If there are ten jobs for carpenters and twenty unemployed carpenters only half of them are getting jobs. It has nothing to do with conduct, nor are their skills unnecessary - there is just more labor than demand. It’s that simple.
If there are ten jobs for carpenters and twenty unemployed carpenters only half of them are getting jobs. It has nothing to do with conduct, nor are their skills unnecessary - there is just more labor than demand. It’s that simple.
You just have to consider that the economy added 117,000 jobs last month (supposedly) but there are 14 million completely unemployed people looking for work. That’s roughly 120 job seekers for every available job. Is the idea that 119 out of 120 workers in the US either bad conduct problems or don’t have marketable skills really supportable?
When you add in all the people who are somewhat employed but not employed fulltime even though they want to be, that becomes 427 jobseekers for every job opening. (I’m talking about the U6 number here, currently about 17% or nearly 1 in 6 Americans. That works out to about 50 million)
The notion that all those people are somehow lazy, badly behaving, or don’t have marketable skills is ridiculous.

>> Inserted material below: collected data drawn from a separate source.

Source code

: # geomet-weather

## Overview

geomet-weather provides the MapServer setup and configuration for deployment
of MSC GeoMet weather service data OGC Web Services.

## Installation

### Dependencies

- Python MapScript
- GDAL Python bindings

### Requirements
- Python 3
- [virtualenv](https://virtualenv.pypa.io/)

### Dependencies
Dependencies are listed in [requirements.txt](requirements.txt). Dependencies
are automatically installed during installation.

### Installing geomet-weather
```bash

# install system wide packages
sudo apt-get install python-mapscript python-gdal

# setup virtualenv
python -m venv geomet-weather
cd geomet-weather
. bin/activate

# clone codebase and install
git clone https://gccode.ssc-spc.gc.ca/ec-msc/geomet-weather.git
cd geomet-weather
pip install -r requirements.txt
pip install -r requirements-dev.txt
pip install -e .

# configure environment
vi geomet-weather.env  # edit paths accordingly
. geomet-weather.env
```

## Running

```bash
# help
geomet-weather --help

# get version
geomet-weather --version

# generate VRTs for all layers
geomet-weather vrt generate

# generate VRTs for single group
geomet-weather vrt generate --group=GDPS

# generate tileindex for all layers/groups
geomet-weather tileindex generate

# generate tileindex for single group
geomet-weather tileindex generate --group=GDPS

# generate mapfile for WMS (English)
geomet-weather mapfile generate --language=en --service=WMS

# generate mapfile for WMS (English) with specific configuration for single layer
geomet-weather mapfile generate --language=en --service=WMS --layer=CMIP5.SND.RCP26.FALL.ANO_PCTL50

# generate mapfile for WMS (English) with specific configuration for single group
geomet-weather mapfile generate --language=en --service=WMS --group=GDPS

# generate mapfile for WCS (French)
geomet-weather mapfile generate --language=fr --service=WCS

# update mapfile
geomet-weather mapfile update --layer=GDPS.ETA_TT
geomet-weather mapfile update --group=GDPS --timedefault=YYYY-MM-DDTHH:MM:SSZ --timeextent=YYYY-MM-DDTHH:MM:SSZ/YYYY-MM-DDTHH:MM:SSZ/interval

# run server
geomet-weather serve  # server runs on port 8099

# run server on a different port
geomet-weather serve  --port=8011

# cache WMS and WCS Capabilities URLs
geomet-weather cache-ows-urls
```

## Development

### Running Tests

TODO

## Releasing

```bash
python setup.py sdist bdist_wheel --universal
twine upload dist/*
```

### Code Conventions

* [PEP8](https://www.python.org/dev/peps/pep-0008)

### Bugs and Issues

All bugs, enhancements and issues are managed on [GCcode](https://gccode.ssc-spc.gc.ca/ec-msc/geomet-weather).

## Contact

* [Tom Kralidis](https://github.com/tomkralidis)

Perhaps you would feel happier if the unemployed sold their organs to those who have medical coverage. Then they would be useful citizens and not such a drain on you . They just have no reason to live.
And in the year or two you’re acquiring new skills, the job market changes.
Meanwhile, you now have debt on top of unemployment because of the loans you took out to complete the training that now, two years later, is no longer useful.